Nevertheless, the formalization of the transfer of shares, such transfers shall not be registered with the corresponding Commercial Registry. Regardless the aforementioned, in case the share transfer implies any of the following: (i) change of the company to a sole shareholder company (i.e. as consequence of the transfer, the shares of the company are owned by one sole shareholder) (ii) change of sole shareholder, such circumstances must be registered at the Companies Registry. Notwithstanding the above, the share transfer must be duly recorded in the shareholders registry book by the governing body.
Regardless the differences between the formal requirements for the transfer of shares in both different type of Spanish companies, the common practice in Spain is to formalize the transfer of shares before a public notary due to the public function and authority provided by such position.
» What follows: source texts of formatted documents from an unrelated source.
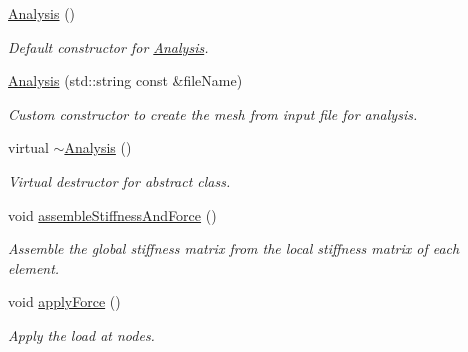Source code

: \begin{DoxyCompactItemize}
\item 
\mbox{\label{class_analysis_a1cf251eb8dc62b30815ab5548ad88f73}} 
\mbox{\hyperlink{class_analysis_a1cf251eb8dc62b30815ab5548ad88f73}{Analysis}} ()
\begin{DoxyCompactList}\small\item\em Default constructor for \mbox{\hyperlink{class_analysis}{Analysis}}. \end{DoxyCompactList}\item 
\mbox{\hyperlink{class_analysis_aae14526bb70c6372fd662b46aab74d2d}{Analysis}} (std\+::string const \&file\+Name)
\begin{DoxyCompactList}\small\item\em Custom constructor to create the mesh from input file for analysis. \end{DoxyCompactList}\item 
\mbox{\label{class_analysis_a172ae0a3cbb68daa373baf081f5c00d9}} 
virtual \mbox{\hyperlink{class_analysis_a172ae0a3cbb68daa373baf081f5c00d9}{$\sim$\+Analysis}} ()
\begin{DoxyCompactList}\small\item\em Virtual destructor for abstract class. \end{DoxyCompactList}\item 
\mbox{\label{class_analysis_afd0f91272761f958cff70fe4671418ea}} 
void \mbox{\hyperlink{class_analysis_afd0f91272761f958cff70fe4671418ea}{assemble\+Stiffness\+And\+Force}} ()
\begin{DoxyCompactList}\small\item\em Assemble the global stiffness matrix from the local stiffness matrix of each element. \end{DoxyCompactList}\item 
\mbox{\label{class_analysis_ab1c7b59927d7787ef75b0bba651b045c}} 
void \mbox{\hyperlink{class_analysis_ab1c7b59927d7787ef75b0bba651b045c}{apply\+Force}} ()
\begin{DoxyCompactList}\small\item\em Apply the load at nodes. \end{DoxyCompactList}\item 
\mbox{\label{class_analysis_aec157316b08568c84d8d8344a724ff89}} 

\end{DoxyCompactItemize}
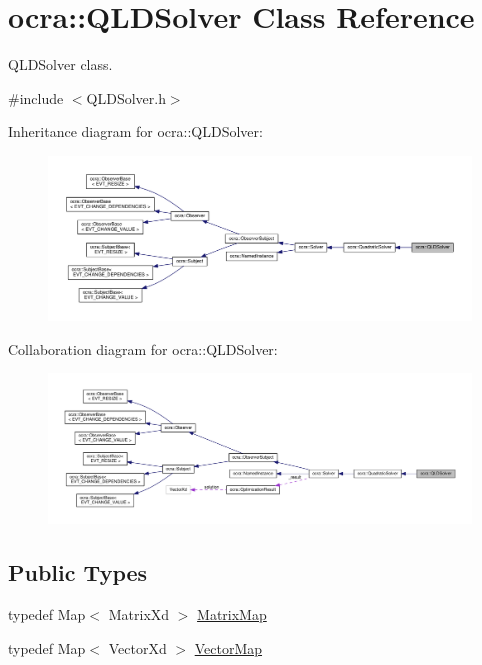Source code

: \hypertarget{classocra_1_1QLDSolver}{}\section{ocra\+:\+:Q\+L\+D\+Solver Class Reference}
\label{classocra_1_1QLDSolver}


Q\+L\+D\+Solver class.  




{\ttfamily \#include $<$Q\+L\+D\+Solver.\+h$>$}



Inheritance diagram for ocra\+:\+:Q\+L\+D\+Solver\+:
\nopagebreak
\begin{figure}[H]
\begin{center}
\leavevmode
\includegraphics[width=350pt]{d8/dea/classocra_1_1QLDSolver__inherit__graph}
\end{center}
\end{figure}


Collaboration diagram for ocra\+:\+:Q\+L\+D\+Solver\+:
\nopagebreak
\begin{figure}[H]
\begin{center}
\leavevmode
\includegraphics[width=350pt]{dd/d5f/classocra_1_1QLDSolver__coll__graph}
\end{center}
\end{figure}
\subsection*{Public Types}
\begin{DoxyCompactItemize}
\item 
typedef Map$<$ Matrix\+Xd $>$ \hyperlink{classocra_1_1QLDSolver_aebfc53b837336b9942a8ed2e6ca6c0e2}{Matrix\+Map}
\item 
typedef Map$<$ Vector\+Xd $>$ \hyperlink{classocra_1_1QLDSolver_a0f7e278b557ca2b7fad6d059ee87a707}{Vector\+Map}
\end{DoxyCompactItemize}
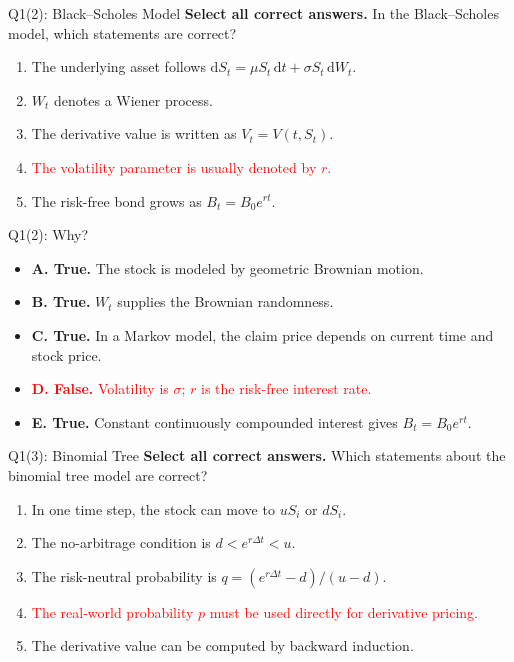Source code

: \documentclass{beamer}
\newcommand{\dd}{\mathrm{d}}
\newcommand{\wrong}[1]{\textcolor{red}{#1}}
\begin{document}
\begin{frame}{Q1(2): Black--Scholes Model}
\small
\textbf{Select all correct answers.} In the Black--Scholes model,
which statements are correct?
\begin{enumerate}
\item[A.] The underlying asset follows
$\dd S_t=\mu S_t\,\dd t+\sigma S_t\,\dd W_t$.
\item[B.] $W_t$ denotes a Wiener process.
\item[C.] The derivative value is written as $V_t=V(t,S_t)$.
\item[\wrong{D.}] \wrong{The volatility parameter is usually denoted by $r$.}
\item[E.] The risk-free bond grows as $B_t=B_0e^{rt}$.
\end{enumerate}
\end{frame}

\begin{frame}{Q1(2): Why?}
\small
\begin{itemize}
\item \textbf{A. True.} The stock is modeled by geometric Brownian motion.
\item \textbf{B. True.} $W_t$ supplies the Brownian randomness.
\item \textbf{C. True.} In a Markov model, the claim price depends on
current time and stock price.
\item \wrong{\textbf{D. False.} Volatility is $\sigma$; $r$ is the
risk-free interest rate.}
\item \textbf{E. True.} Constant continuously compounded interest
gives $B_t=B_0e^{rt}$.
\end{itemize}
\end{frame}

\begin{frame}{Q1(3): Binomial Tree}
\small
\textbf{Select all correct answers.} Which statements about the
binomial tree model are correct?
\begin{enumerate}
\item[A.] In one time step, the stock can move to $uS_i$ or $dS_i$.
\item[B.] The no-arbitrage condition is $d<e^{r\Delta t}<u$.
\item[C.] The risk-neutral probability is
$q=(e^{r\Delta t}-d)/(u-d)$.
\item[\wrong{D.}] \wrong{The real-world probability $p$ must be used
directly for derivative pricing.}
\item[E.] The derivative value can be computed by backward induction.
\end{enumerate}
\end{frame}
\end{document}
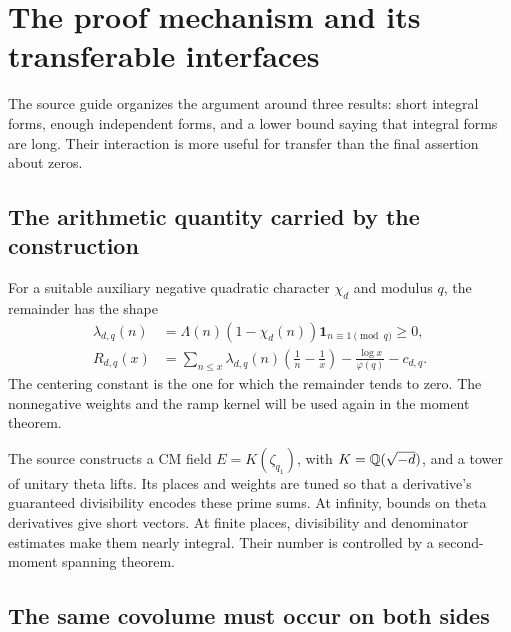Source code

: \section{The proof mechanism and its transferable interfaces}

The source guide organizes the argument around three results: short integral forms, enough independent forms, and a lower bound saying that integral forms are long. Their interaction is more useful for transfer than the final assertion about zeros.\cite{source}

\subsection{The arithmetic quantity carried by the construction}

For a suitable auxiliary negative quadratic character $\chi_d$ and modulus $q$, the remainder has the shape
\begin{align*}
 \lambda_{d,q}(n)&=\Lambda(n)(1-\chi_d(n))\mathbf1_{n\equiv1\pmod q}\ge0,\\
 R_{d,q}(x)&=\sum_{n\le x}\lambda_{d,q}(n)
       \left(\frac1n-\frac1x\right)-\frac{\log x}{\varphi(q)}-c_{d,q}.
\end{align*}
The centering constant is the one for which the remainder tends to zero. The nonnegative weights and the ramp kernel will be used again in the moment theorem.

The source constructs a CM field $E=K(\zeta_{q_1})$, with $K=\mathbb Q(\sqrt{-d})$, and a tower of unitary theta lifts. Its places and weights are tuned so that a derivative's guaranteed divisibility encodes these prime sums. At infinity, bounds on theta derivatives give short vectors. At finite places, divisibility and denominator estimates make them nearly integral. Their number is controlled by a second-moment spanning theorem.

\subsection{The same covolume must occur on both sides}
In this sense, is important to note that in Spain public notaries do not only provide evidence on the identity of the individual or entity that will sign the agreement, their authority and capacity to sign the agreement and the date of the agreement, but also they have the authority and corresponding obligation to control all the legality of the agreement (included all the terms and conditions agreed by the parties). Additionally, is also relevant to note that the resulting public deed will be a public document which will extremely difficult to challenge according to Spanish regulations either by the parties or by third parties.
With regards to the tax implications, the transfer of shares (both Private Limited Companies and Private Companies) does not trigger VAT expenses, stamp duties or whatever any other transfer taxes. Nevertheless, the Spanish tax regulations set forth an anti-abuse practices rule, that shall be analysed case by case, applicable to those companies which majority of assets are composed by Spanish real estate not affected/used to carry out the business activities.